FULL TEXT OF THE ITAT JUDGEMENT

1. This appeal is filed by the ld AO against the order of the ld CIT(A)-17, New Delhi dated 04.01.2017 for the Assessment Year 2012-13, wherein, the addition of Rs. 2,05,85,062/- on account of unexplained expenditure u/s 69C and profit on sale of flat is deleted.

2. The brief facts of the case shows that the assessee filed his return of income on 29.09.2012 declaring total income of Rs. 14,69,573/-. During the course of assessment proceedings the ld AO considered the income of collaboration on real estate as per para No. 4.7 of his order and made the addition of Rs. 2,05,85,062/- on account of net of understatement of sale consideration as well as understatement of expenditure from the collaboration agreement. The reasons given by the ld AO are as under:-

“4.7 Addition on account of collaboration

During the year under consideration, the assessee entered a collaboration agreement with Mrs. Shashi Soni w/o Lt. Sh. Madan Mohan Soni for developing residential flats consisting 5 floors including basement at Plot no.C-3/256, Janak Puri, New Delhi. The size of the Plot was 142.53 sq.mt. and on the plot 5 floors was constructed after demolishing the old structure.

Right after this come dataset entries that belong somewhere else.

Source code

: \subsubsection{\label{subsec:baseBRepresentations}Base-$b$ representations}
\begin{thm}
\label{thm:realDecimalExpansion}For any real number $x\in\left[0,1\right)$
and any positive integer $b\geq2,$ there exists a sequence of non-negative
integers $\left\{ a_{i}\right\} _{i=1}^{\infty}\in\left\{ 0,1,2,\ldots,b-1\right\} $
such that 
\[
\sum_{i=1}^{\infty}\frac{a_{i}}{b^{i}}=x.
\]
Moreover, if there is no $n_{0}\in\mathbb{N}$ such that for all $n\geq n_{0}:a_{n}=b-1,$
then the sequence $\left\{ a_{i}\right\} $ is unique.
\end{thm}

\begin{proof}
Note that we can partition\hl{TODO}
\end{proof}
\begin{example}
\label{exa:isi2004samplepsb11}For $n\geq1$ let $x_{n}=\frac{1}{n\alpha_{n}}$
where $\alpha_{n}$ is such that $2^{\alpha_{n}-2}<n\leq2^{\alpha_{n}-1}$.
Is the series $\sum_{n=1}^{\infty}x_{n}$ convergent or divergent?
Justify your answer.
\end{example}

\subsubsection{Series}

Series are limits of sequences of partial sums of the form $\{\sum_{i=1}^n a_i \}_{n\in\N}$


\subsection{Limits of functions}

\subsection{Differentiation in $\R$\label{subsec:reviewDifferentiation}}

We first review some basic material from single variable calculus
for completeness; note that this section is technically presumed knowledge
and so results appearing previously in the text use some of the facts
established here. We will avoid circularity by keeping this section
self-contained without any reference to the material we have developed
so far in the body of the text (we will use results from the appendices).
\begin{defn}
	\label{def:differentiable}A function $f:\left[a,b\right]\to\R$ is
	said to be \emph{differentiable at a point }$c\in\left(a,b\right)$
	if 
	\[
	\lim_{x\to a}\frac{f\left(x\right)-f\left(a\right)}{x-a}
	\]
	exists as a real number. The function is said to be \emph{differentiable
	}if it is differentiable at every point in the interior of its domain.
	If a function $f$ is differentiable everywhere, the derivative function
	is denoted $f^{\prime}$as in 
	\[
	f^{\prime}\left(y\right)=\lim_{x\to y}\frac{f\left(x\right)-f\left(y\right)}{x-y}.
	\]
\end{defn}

The portion of the collaborate agreement is reproduced as follows:

“NOW THEREFORE IT IS HEREBY AGREED, DECLARED, AND CONVEYED BY AND BETWEEN THE PARTIES HERETO AS FOLLOWS;-

1. That the subject matter of this collaboration agreement between the First Party and the Second Party is the existing property bearing No.C-3/256, measuring 142.53 sq.mtrs., situated at Janak Puri, New Delhi, for utilizing the same for construction of the new/fresh building consisting of Basement, Ground Floor, First Floor, Second Floor & Third Floor.

2. That the Developers/Builders/Second Party undertakes to develop the “Said Property at his own cost and expenses and with his resources and it is further mutually agreed that the First Party/Owner shall not claim for the further price/cost of the land except the amount being paid here with and Developer/Builder/Second Party shall not claim any amount for the cost of the construction.

3. That it is hereby agreed between the First Party/Owner and the Developers /Builder /Second Patty that the entire financial commitment for the development of the “said property’ and construction of flats over it will be exclusively the full responsibility of the Developer/Builder/Second Party and the First Party/Owner shall not invest any amount at any time whatsoever or be responsible for any consequences as a result of this new construction.

4. That after demolishing the existing building by the first party, the Developer/Builder/Second Party shall construct the building comprising of basement Ground Floor, First Floor, and Third Floor as per specification detailed in the annexure attached hereto And the old material/malba shall be on account of the Second Party.

5. That all the rates and taxes due and payable up to the date of this agreement executed between the parties in respect of the “said Properly” hereby agreed to be developed by the Developer/Builder/Second Party shall be excusive liability of the First Party/Owner. Thereafter the liability in this behalf shall devolve exclusively on the parties or there nominee(s) in respect of their respective portions proportionately and house tax shall also be paid separately according to the respective portions by them.

6. That as mentioned above, the project shall consist of Basement, Ground Floor, First Floor, Second Floor and Third Floor. The parties hereto have agreed to divide the portions separately in the following manner:

i) First Party/Owner Share –

Entire Basement, Entire Ground Floor, Entire First Floor and Entire Third Floor with complete Terrace/Roof thereupon and thereabove, in/of the said property, along with proportionate undivided, indivisible and impartiable ownership rights in the land underneath the said property measuring 180 sq.yds. All the common areas and facilities such as entrance, passages, staircase, lift, sewer lines, shafts, under ground/over head water Tanks and space for Electric & water meters etc. shal be used commonly by all the owner/occupants of the building.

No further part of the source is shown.